Geneva, Switzerland: High-level negotiations between the United States and Iran continued in Switzerland despite a tense start marked by strong rhetoric from U.S. President Donald Trump and concerns over the future of the strategically vital Strait of Hormuz.
The talks, led by U.S. Vice President JD Vance and Iranian Foreign Minister Abbas Araghchi, are aimed at converting the current ceasefire framework into a broader peace agreement within the next 60 days. Mediators from Qatar and Pakistan are facilitating the negotiations.
The discussions faced early challenges after Trump warned Iran against any attempt to close the Strait of Hormuz, a key global energy shipping route. Reports indicated that Iranian officials strongly objected to the remarks, briefly disrupting the atmosphere of the talks.

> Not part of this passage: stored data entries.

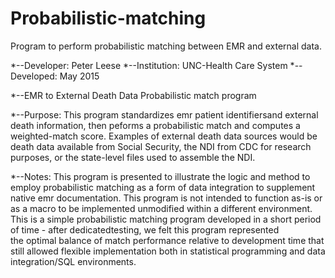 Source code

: # Probabilistic-matching
Program to perform probabilistic matching between EMR and external data. 

*--Developer:  Peter Leese
*--Institution:  UNC-Health Care System
*--Developed:  May 2015

*--EMR to External Death Data Probabilistic match program 

*--Purpose:  This program standardizes emr patient
 identifiersand external death information, then peforms
 a probabilistic match and computes a weighted-match
 score. Examples of external death data sources would
 be death data available from Social Security, the NDI
 from CDC for research purposes, or the state-level files 
used to assemble the NDI.  

*--Notes:  This program is presented to illustrate the
logic and method to employ probabilistic matching as a
form of data integration to supplement native emr 
documentation.  This program is not intended to function
as-is or as a macro to be implemented unmodified within
a different environment.  This is a simple probabilistic 
matching program developed in a short period of time - 
after dedicatedtesting, we felt this program represented  
the optimal balance of match performance relative to 
development time that still allowed flexible implementation 
both in statistical programming and data integration/SQL
environments.  

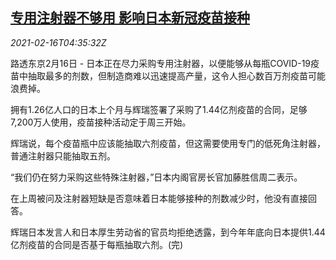 <!--1614867796000-->
[专用注射器不够用 影响日本新冠疫苗接种](https://cn.reuters.com/article/japan-vaccination-syringe-shortage-0216-idCNKBS2AG0AG)
------

<div><i>2021-02-16T04:35:32Z</i></div><p>路透东京2月16日 - 日本正在尽力采购专用注射器，以便能够从每瓶COVID-19疫苗中抽取最多的剂数，但制造商难以迅速提高产量，这令人担心数百万剂疫苗可能浪费掉。</p><p>拥有1.26亿人口的日本上个月与辉瑞签署了采购了1.44亿剂疫苗的合同，足够7,200万人使用，疫苗接种活动定于周三开始。</p><p>辉瑞说，每个疫苗瓶中应该能抽取六剂疫苗，但这需要使用专门的低死角注射器，普通注射器只能抽取五剂。</p><p>“我们仍在努力采购这些特殊注射器，”日本内阁官房长官加藤胜信周二表示。</p><p>在上周被问及注射器短缺是否意味着日本能够接种的剂数减少时，他没有直接回答。</p><p>辉瑞日本发言人和日本厚生劳动省的官员均拒绝透露，到今年年底向日本提供1.44亿剂疫苗的合同是否基于每瓶抽取六剂。(完)</p>
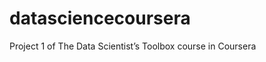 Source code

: datasciencecoursera
===================

Project 1 of The Data Scientist’s Toolbox  course in Coursera
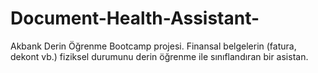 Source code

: # Document-Health-Assistant-
Akbank Derin Öğrenme Bootcamp projesi. Finansal belgelerin (fatura, dekont vb.) fiziksel durumunu derin öğrenme ile sınıflandıran bir asistan.
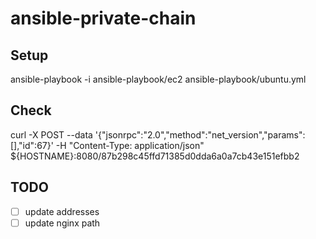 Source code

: # ansible-private-chain

## Setup
ansible-playbook -i ansible-playbook/ec2 ansible-playbook/ubuntu.yml


## Check
curl -X POST --data '{"jsonrpc":"2.0","method":"net_version","params":[],"id":67}' -H "Content-Type: application/json" ${HOSTNAME}:8080/87b298c45ffd71385d0dda6a0a7cb43e151efbb2

## TODO
- [ ] update addresses
- [ ] update nginx path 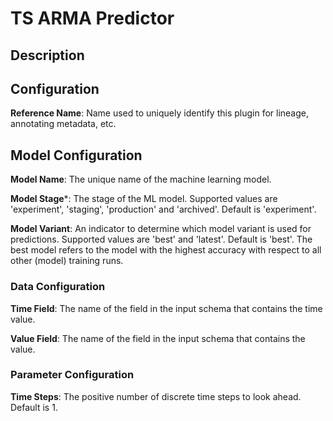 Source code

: 
# TS ARMA Predictor

## Description

## Configuration
**Reference Name**: Name used to uniquely identify this plugin for lineage, annotating metadata, etc.

## Model Configuration
**Model Name**: The unique name of the machine learning model.

**Model Stage***: The stage of the ML model. Supported values are 'experiment', 'staging', 'production'
and 'archived'. Default is 'experiment'.

**Model Variant**: An indicator to determine which model variant is used for predictions. Supported values
are 'best' and 'latest'. Default is 'best'. The best model refers to the model with the highest accuracy
with respect to all other (model) training runs.

### Data Configuration
**Time Field**: The name of the field in the input schema that contains the time value.

**Value Field**: The name of the field in the input schema that contains the value.

### Parameter Configuration
**Time Steps**: The positive number of discrete time steps to look ahead. Default is 1.
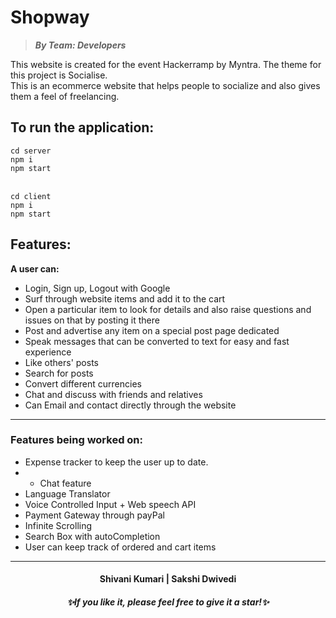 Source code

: # Shopway
>***By Team: Developers***

This website is created for the event Hackerramp by Myntra. The theme for this project is Socialise. <br />
This is an ecommerce website that helps people to socialize and also gives them a feel of freelancing. 

## To run the application:

`cd server` <br />
`npm i` <br />
`npm start`<br /><br />

`cd client` <br />
`npm i` <br />
`npm start`

## Features:

**A user can:** <br />
- Login, Sign up, Logout with Google<br />
- Surf through website items and add it to the cart <br />
- Open a particular item to look for details and also raise questions and issues on that by posting it there  <br />
- Post and advertise any item on a special post page dedicated  <br />
- Speak messages that can be converted to text for easy and fast experience  <br />
- Like others' posts  <br />
- Search for posts  <br />
- Convert different currencies  <br />
- Chat and discuss with friends and relatives  <br />
- Can Email and contact directly through the website

---

### Features being worked on:
- Expense tracker to keep the user up to date.
- - Chat feature <br/>
- Language Translator <br />
- Voice Controlled Input + Web speech API <br/>
- Payment Gateway through payPal <br/>
- Infinite Scrolling <br/>
- Search Box with autoCompletion
- User can keep track of ordered and cart items<br/>

---
<h4 align="center">Shivani Kumari | Sakshi Dwivedi
<h5 align="center">✨If you like it, please feel free to give it a star!✨</h5>
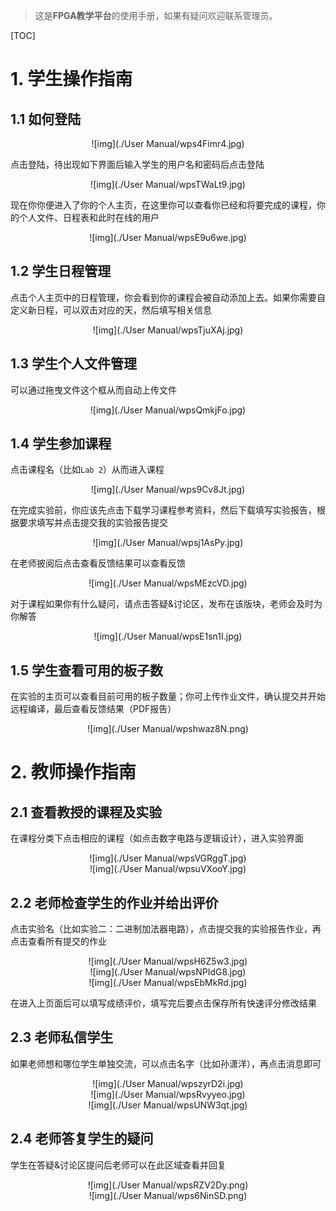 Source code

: > 这是**FPGA教学平台**的使用手册，如果有疑问欢迎联系管理员。

[TOC]

# 1. 学生操作指南

## 1.1 如何登陆

<center>![img](./User Manual/wps4Fimr4.jpg) </center>

点击登陆，待出现如下界面后输入学生的用户名和密码后点击登陆

 <center>![img](./User Manual/wpsTWaLt9.jpg)</center>

现在你你便进入了你的个人主页，在这里你可以查看你已经和将要完成的课程，你的个人文件、日程表和此时在线的用户

<center>![img](./User Manual/wpsE9u6we.jpg) </center>

 

## 1.2 学生日程管理

点击个人主页中的日程管理，你会看到你的课程会被自动添加上去。如果你需要自定义新日程，可以双击对应的天，然后填写相关信息

<center>![img](./User Manual/wpsTjuXAj.jpg) </center>

 

## 1.3 学生个人文件管理

可以通过拖曳文件这个框从而自动上传文件

<center>![img](./User Manual/wpsQmkjFo.jpg) </center>

 

## 1.4 学生参加课程

点击课程名（比如`Lab 2`）从而进入课程

<center>![img](./User Manual/wps9Cv8Jt.jpg) </center>

 

在完成实验前，你应该先点击下载学习课程参考资料，然后下载填写实验报告，根据要求填写并点击提交我的实验报告提交

<center>![img](./User Manual/wpsj1AsPy.jpg) </center>

 

在老师披阅后点击查看反馈结果可以查看反馈

<center>![img](./User Manual/wpsMEzcVD.jpg) </center>

 

对于课程如果你有什么疑问，请点击答疑&讨论区，发布在该版块，老师会及时为你解答

<center>![img](./User Manual/wpsE1sn1I.jpg) </center>

## 1.5 学生查看可用的板子数

在实验的主页可以查看目前可用的板子数量；你可上传作业文件，确认提交并开始远程编译，最后查看反馈结果（PDF报告）

<center>![img](./User Manual/wpshwaz8N.png)</center>

# 2. 教师操作指南

## 2.1 查看教授的课程及实验

 在课程分类下点击相应的课程（如点击数字电路与逻辑设计），进入实验界面

<center>![img](./User Manual/wpsVGRggT.jpg)</center>

<center>![img](./User Manual/wpsuVXooY.jpg)</center> 

## 2.2 老师检查学生的作业并给出评价

点击实验名（比如实验二：二进制加法器电路），点击提交我的实验报告作业，再点击查看所有提交的作业

<center>![img](./User Manual/wpsH6Z5w3.jpg) </center>

<center>![img](./User Manual/wpsNPIdG8.jpg)</center> 

 

<center>![img](./User Manual/wpsEbMkRd.jpg) </center>

 

在进入上页面后可以填写成绩评价，填写完后要点击保存所有快速评分修改结果

## 2.3 老师私信学生

如果老师想和哪位学生单独交流，可以点击名字（比如孙潇洋），再点击消息即可

<center>![img](./User Manual/wpszyrD2i.jpg) </center>

<center>![img](./User Manual/wpsRvyyeo.jpg)</center> 

<center>![img](./User Manual/wpsUNW3qt.jpg) </center>

## 2.4 老师答复学生的疑问

学生在答疑&讨论区提问后老师可以在此区域查看并回复

<center>![img](./User Manual/wpsRZV2Dy.png)</center>

<center>![img](./User Manual/wps6NinSD.png)</center>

Despite the tensions, negotiators achieved several initial breakthroughs. Both sides agreed to continue technical-level discussions, establish a direct communication channel to prevent incidents in the Strait of Hormuz and work toward mechanisms aimed at reducing regional tensions, including the conflict involving Hezbollah and Lebanon.

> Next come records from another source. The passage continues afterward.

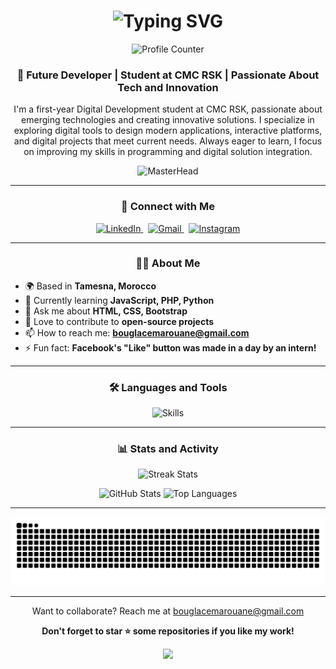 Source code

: <h1 align="center">
    <img src="https://readme-typing-svg.herokuapp.com/?font=Righteous&size=35&color=00D310&center=true&vCenter=true&width=500&height=70&duration=4000&pause=1000&lines=Hello+There!+✨;+I'm+Marouane+Bouglace;+Welcome+to+my+GitHub+Profile!" alt="Typing SVG" />
</h1>

<div align="center">
  <img src="https://profile-counter.glitch.me/BouglaceMarouane/count.svg" alt="Profile Counter" />
</div>

<h3 align="center">🚀 Future Developer | Student at CMC RSK | Passionate About Tech and Innovation</h3>

<p align="center">
I'm a first-year Digital Development student at CMC RSK, passionate about emerging technologies and creating innovative solutions. I specialize in exploring digital tools to design modern applications, interactive platforms, and digital projects that meet current needs. Always eager to learn, I focus on improving my skills in programming and digital solution integration.
</p>

<!-- MasterHead -->
<p align="center">
  <img src="https://github.com/user-attachments/assets/1146ab68-d416-494f-9d41-5d1d99f39397" alt="MasterHead" />
</p>

---

<h3 align="center">🤝 Connect with Me</h3>

<p align="center">
  <a href="https://www.linkedin.com/in/marouane-bouglace/" target="_blank">
    <img src="https://cdn-icons-png.flaticon.com/512/174/174857.png" width="40" alt="LinkedIn" />
  </a>
  &nbsp;
  <a href="mailto:bouglacemarouane@gmail.com" target="_blank">
    <img src="https://cdn-icons-png.flaticon.com/512/732/732200.png" width="40" alt="Gmail" />
  </a>
  &nbsp;
  <a href="https://www.instagram.com/marwane.2x/" target="_blank">
    <img src="https://cdn-icons-png.flaticon.com/512/174/174855.png" width="40" alt="Instagram" />
  </a>
</p>

---

<h3 align="center">🧑‍💻 About Me</h3>

- 🌍 Based in **Tamesna, Morocco**  
- 🌱 Currently learning **JavaScript, PHP, Python**  
- 💬 Ask me about **HTML, CSS, Bootstrap**  
- 👯 Love to contribute to **open-source projects**  
- 📫 How to reach me: **bouglacemarouane@gmail.com**  
- ⚡ Fun fact: **Facebook's "Like" button was made in a day by an intern!**

---

<h3 align="center">🛠️ Languages and Tools</h3>

<p align="center">
  <img src="https://skillicons.dev/icons?i=html,css,bootstrap,js,php,py,flask,sqlite,qt,mysql,git,github,linux,anaconda,sublime,vscode,pycharm&theme=dark&perline=12" alt="Skills" />
</p>

---

<h3 align="center">📊 Stats and Activity</h3>

<p align="center">
  <img src="https://github-readme-streak-stats.herokuapp.com?user=BouglaceMarouane&theme=monokai-metallian&hide_border=true&date_format=j%20M%5B%20Y%5D" width="450" alt="Streak Stats" />
</p>

<p align="center">
  <img src="https://github-readme-stats.vercel.app/api?username=BouglaceMarouane&show_icons=true&include_all_commits=true&count_private=true&theme=dracula&bg_color=1F222E&title_color=F85D7F&icon_color=F8D866&hide_border=true" width="450" alt="GitHub Stats" />
  <img src="https://github-readme-stats.vercel.app/api/top-langs/?username=BouglaceMarouane&layout=compact&langs_count=6&theme=dracula&bg_color=1F222E&title_color=F85D7F&icon_color=F8D866&hide_border=true" width="400" alt="Top Languages" />
</p>

---

<p align="center">
  <img src="https://raw.githubusercontent.com/BouglaceMarouane/BouglaceMarouane/output/snake.svg" alt="Snake animation" />
</p>

---

<div align="center">
  <p>Want to collaborate? Reach me at <a href="mailto:bouglacemarouane@gmail.com" target="_blank">bouglacemarouane@gmail.com</a></p>
  <p><b>Don't forget to star ⭐️ some repositories if you like my work!</b></p>
</div>

<p align="center">
  <img src="https://capsule-render.vercel.app/api?type=waving&color=gradient&height=60&section=footer" />
</p>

A joint framework emerging from the first round of talks outlines a roadmap for a final agreement, addressing issues such as Iran’s nuclear programme, sanctions relief, maritime security and regional stability. Officials described the discussions as constructive, although significant differences remain on key issues.
The outcome of the Switzerland talks is being closely watched by global markets. Progress in negotiations has already contributed to lower oil prices and improved investor sentiment, as traders hope for uninterrupted shipping through the Strait of Hormuz and greater stability in the Middle East.
While both Washington and Tehran have expressed cautious optimism, diplomats acknowledge that the road to a comprehensive agreement remains challenging. The next rounds of negotiations are expected to focus on implementation timelines, nuclear monitoring arrangements and the easing of economic sanctions.